In port with us are Emerald Princess (3800-passengers), Carnival Liberty (3200+ passengers) and Independence of the Seas (5000+). All four ships are sharing the same dock, two ships on each side. Next to us they are building another dock, presumably to handle the new Oasis of the Seas-size ships (5400 berths, 6300+ total possible passengers).
In other words, there are approximately 15,000 of us walking the narrow shopping street of this island today. That is nearly 30% of the entire population of the entire island added to the populkation just for one day. When the new pier is done, there could be as many as 25,000 passengers alighting on this tiny island on any given day.
This is a stark difference from the days when I worked on cruise ships just about 15 years ago. I spent four months on the Norway, at the time one of the biggest cruise ships in the world at 80,000-tons, and we used to anchor outside the bay here at Phillipsburg because we were too big to turn around. Our tender trip to the city center used to take almost 20 minutes. Today we have ships twice that big docking within walking distance of downtown.
So, what is my point? That just in the last three to five years the cruise industry has grown by over 30% capacity. The average-sized ship visiting these Caribbean islands is 120,000-tons and 3500 passengers. Within three years it will likely be closer to 160,000 tons and 5000 passengers. This industry has skyrocketed, but has it gotten too big?
While you are on any cruise ship, the answer is no, you do not feeel as if the ship is too big. In fact, since it is your home for a week you tend to feel it is just about the right size since it takes you about that long to get used to your surroundings and see just about everything you feel there is to see.
Even in downtown Phillipsburg I did not feel overly crowded. I had the immediate attention of a shopkeeper the second I walked in any store, asking me what fine watch, earrings or camera I was interested in pretending I was interested in today. BUt where I absolutely DID feel overly crowded was on the dock itself. With eight gangways (two for each ship, crew and passengers) feeding a steady stream of humanity onshore.

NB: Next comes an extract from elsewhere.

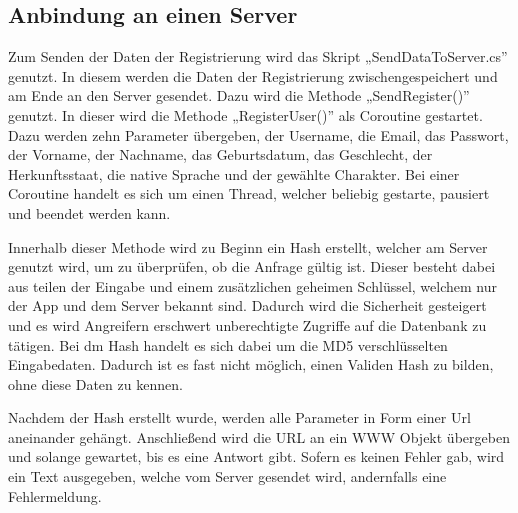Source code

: 		\subsection{Anbindung an einen Server}
			Zum Senden der Daten der Registrierung wird das Skript „SendDataToServer.cs” genutzt. In diesem werden die Daten der Registrierung zwischengespeichert und am Ende an den Server gesendet. Dazu wird die Methode „SendRegister()” genutzt. In dieser wird die Methode „RegisterUser()” als Coroutine gestartet. Dazu werden zehn Parameter übergeben, der Username, die Email, das Passwort, der Vorname, der Nachname, das Geburtsdatum, das Geschlecht, der Herkunftsstaat, die native Sprache und der gewählte Charakter. Bei einer Coroutine handelt es sich um einen Thread, welcher beliebig gestarte, pausiert und beendet werden kann.

			Innerhalb dieser Methode wird zu Beginn ein Hash erstellt, welcher am Server genutzt wird, um zu überprüfen, ob die Anfrage gültig ist. Dieser besteht dabei aus teilen der Eingabe und einem zusätzlichen geheimen Schlüssel, welchem nur der App und dem Server bekannt sind. Dadurch wird die Sicherheit gesteigert und es wird Angreifern erschwert unberechtigte Zugriffe auf die Datenbank zu tätigen. Bei dm Hash handelt es sich dabei um die MD5 verschlüsselten Eingabedaten. Dadurch ist es fast nicht möglich, einen Validen Hash zu bilden, ohne diese Daten zu kennen.

			Nachdem der Hash erstellt wurde, werden alle Parameter in Form einer Url aneinander gehängt. Anschließend wird die URL an ein WWW Objekt übergeben und solange gewartet, bis es eine Antwort gibt. Sofern es keinen Fehler gab, wird ein Text ausgegeben, welche vom Server gesendet wird, andernfalls eine Fehlermeldung.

What I find funny is that if you are listening to Wall Street, you are hearing this industry is in trouble due to the slowing economy whilst all the extra ship capacity is coming online. All I can say is, if there is any crisis in the economy, it is not apparent here in the Caribbean where older cruisers buying designer watches and younger ones picking up game cartridges for thir Wii and XBox consoles are heating up the plastic that makes world go 'round.

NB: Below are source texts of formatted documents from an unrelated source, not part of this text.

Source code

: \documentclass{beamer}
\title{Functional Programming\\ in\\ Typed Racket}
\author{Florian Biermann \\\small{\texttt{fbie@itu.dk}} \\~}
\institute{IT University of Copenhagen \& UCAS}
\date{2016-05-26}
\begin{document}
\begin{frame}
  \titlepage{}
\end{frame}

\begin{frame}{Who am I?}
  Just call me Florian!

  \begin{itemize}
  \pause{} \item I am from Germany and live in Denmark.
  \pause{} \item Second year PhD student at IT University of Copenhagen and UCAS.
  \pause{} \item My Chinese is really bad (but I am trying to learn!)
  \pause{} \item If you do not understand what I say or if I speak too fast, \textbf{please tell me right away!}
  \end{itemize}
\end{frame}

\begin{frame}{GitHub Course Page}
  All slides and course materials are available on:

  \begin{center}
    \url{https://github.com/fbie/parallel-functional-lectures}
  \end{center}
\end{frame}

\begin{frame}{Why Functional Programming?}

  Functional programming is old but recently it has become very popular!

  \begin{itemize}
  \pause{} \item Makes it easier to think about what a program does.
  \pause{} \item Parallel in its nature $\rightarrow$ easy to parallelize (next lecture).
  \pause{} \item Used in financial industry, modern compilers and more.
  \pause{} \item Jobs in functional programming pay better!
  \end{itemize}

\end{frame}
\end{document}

Royal Caribbean just laid the keel for Allure of the Seas today, the sister ship to Oasis of the Seas. Four more sister ships to Solstice are coming online in the next four years. That is almost 25,000 berths between the two sister companies coming online before 2012.
Meanwhile, the islands are getting ready - building new docks, and in the case of Jamaica, an entirely new destination port city from the ground up for the Oasis-class vessels. This is a booming business, one where my guess is Las Vegas would be jealous. Only time will tell, but if the excitement of the passengers I am speaking to this week is any indication, cruising will continue growing the same as it always has in the past, and what was considered to be outrageously outsized just a few years ago will be the "norm" tomorrow.
That's the way it has always been, and that is how it shall remain.